Американский юрист Л. Беккер, принимая в целом данное определение права собственности, полагает, что не все, а только некоторые из его элементов или их сочетаний могут быть названы правами собственности: например, право на отчуждение вещи, даже взятое отдельно, ибо оно наиболее фундаментально; любое сочетание элементов; права на пользование, доход, владение — только если они сочетаются с отсутствием срока или правом на безопасность. По крайней мере, один из пяти первых по списку элементов, указывает Беккер, должен входить в каждый набор элементов, который являлся бы одним из прав собственности. Эти сочетания дают, по подсчетам Беккера, около 1500 вариантов прав собственности. Если же учесть возможность варьирования конкретных определений и целей, то количество вариантов права собственности возрастет еще во много раз2.

Таким образом, в англосаксонском праве единое понятие полного права собственности становится абстракцией, которая на практике, как правило, заменяется многочисленными частичными и самостоятельными правомочиями.
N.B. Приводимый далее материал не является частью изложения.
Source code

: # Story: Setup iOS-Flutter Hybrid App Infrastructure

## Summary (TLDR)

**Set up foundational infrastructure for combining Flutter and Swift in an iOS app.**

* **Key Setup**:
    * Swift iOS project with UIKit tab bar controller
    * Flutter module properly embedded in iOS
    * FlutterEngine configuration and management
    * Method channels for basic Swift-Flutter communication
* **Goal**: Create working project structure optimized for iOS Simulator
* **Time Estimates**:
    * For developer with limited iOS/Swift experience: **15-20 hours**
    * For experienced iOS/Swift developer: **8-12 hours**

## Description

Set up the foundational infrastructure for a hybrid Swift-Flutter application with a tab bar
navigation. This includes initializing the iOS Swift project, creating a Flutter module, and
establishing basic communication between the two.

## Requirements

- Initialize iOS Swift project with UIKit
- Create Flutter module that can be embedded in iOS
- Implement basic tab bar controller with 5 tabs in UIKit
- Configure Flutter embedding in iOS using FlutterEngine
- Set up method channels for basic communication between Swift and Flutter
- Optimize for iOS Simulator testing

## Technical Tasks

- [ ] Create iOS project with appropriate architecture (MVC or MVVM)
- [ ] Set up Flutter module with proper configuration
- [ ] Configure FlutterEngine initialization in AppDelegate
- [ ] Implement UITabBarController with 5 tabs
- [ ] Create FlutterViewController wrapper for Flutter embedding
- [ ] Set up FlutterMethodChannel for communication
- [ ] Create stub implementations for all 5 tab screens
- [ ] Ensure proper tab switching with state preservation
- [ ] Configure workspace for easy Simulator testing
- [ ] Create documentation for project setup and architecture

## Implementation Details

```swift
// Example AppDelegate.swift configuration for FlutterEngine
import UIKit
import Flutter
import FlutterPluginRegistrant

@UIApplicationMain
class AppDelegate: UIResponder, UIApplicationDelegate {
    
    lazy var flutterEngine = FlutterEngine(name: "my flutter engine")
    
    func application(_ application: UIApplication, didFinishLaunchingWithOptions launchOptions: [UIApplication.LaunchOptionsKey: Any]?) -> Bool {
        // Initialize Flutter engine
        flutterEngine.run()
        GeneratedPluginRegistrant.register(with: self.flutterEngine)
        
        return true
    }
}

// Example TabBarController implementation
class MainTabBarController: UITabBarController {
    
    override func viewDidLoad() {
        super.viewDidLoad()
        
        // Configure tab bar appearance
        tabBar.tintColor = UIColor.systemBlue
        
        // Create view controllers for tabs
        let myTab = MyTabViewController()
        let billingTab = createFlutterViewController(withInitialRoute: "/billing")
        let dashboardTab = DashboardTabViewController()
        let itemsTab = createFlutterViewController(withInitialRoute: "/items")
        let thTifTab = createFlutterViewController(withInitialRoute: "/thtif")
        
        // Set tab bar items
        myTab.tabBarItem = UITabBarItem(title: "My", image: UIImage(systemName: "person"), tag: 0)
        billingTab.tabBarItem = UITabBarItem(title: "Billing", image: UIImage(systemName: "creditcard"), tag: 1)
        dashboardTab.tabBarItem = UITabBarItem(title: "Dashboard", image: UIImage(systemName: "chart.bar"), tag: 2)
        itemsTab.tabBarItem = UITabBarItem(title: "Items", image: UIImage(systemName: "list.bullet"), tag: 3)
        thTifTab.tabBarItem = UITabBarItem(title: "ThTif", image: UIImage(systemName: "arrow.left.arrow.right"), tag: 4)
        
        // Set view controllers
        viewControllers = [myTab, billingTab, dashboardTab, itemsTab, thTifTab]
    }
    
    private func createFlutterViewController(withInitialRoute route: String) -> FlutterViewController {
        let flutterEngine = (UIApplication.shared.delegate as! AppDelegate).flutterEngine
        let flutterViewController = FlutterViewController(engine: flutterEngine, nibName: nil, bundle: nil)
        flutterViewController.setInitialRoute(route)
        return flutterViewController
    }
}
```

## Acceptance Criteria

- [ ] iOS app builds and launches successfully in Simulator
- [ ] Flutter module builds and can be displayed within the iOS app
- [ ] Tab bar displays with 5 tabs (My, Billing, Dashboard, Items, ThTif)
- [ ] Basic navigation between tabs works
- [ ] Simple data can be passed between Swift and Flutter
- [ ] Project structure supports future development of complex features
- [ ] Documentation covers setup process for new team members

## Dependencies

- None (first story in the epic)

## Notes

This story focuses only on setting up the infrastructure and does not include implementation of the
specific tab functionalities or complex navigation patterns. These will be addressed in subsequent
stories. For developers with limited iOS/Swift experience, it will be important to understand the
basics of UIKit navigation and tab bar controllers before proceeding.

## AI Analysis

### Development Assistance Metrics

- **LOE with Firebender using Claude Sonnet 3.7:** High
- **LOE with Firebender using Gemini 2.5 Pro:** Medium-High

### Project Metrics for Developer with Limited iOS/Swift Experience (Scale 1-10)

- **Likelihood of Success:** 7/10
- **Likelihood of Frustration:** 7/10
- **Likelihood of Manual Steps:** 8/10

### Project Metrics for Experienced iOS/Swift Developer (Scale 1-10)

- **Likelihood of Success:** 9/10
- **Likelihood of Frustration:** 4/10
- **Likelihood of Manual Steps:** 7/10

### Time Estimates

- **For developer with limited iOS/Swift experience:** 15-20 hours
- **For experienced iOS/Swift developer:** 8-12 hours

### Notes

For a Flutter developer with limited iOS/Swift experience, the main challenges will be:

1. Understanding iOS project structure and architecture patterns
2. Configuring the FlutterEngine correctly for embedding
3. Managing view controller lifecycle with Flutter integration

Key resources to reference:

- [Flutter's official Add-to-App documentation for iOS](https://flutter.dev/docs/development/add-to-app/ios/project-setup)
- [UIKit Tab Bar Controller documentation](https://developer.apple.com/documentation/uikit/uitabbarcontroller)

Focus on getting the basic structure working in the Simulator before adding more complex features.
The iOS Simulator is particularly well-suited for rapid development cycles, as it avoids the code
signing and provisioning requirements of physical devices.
В странах континентальной системы вопрос на практике нередко решается подобным образом, но теоретически преобладает стремление сохранить более сжатое определение права собственности, охватывающее лишь узкий набор его основных правомочий, взятых в самой общей форме, и выводить как можно больше конкретных правомочий за пределы права собственности в качестве самостоятельных, не входящих в его состав правовых институтов. Так, в Италии ряд ученых (С. Пульятти, Г. Бартоломеи, С. Романо и др.) считают, что правомочия пользования и распоряжения, урегулированные законом и практикой независимо от права собственности, перестали быть его составными частями. Некоторые исследователи признают владение и распоряжение составной частью пользования3. Таким образом, право собственности при такой его конструкции превращается в формальный титул, слабо связанный с конкретными правомочиями, которые, в отличие от теории Оноре, не называются правами собственности и имеют более обобщенную форму. Устойчивые правомочия по пользованию и распоряжению, выводимые за пределы права собственности, иногда носят различные названия, что не меняет главного: эти правомочия и их конкретные варианты в англосаксонской системе называются правами собственности. Поэтому все чаще в литературе буржуазных стран континентальной правовой системы «частичными» правами собственности («собственностями») признаются те устойчивые правомочия по пользованию, владению и распоряжению, которые традиционно принято считать производными от права собственности и которые могут принадлежать как самому собственнику в традиционном смысле, так и другим лицам1.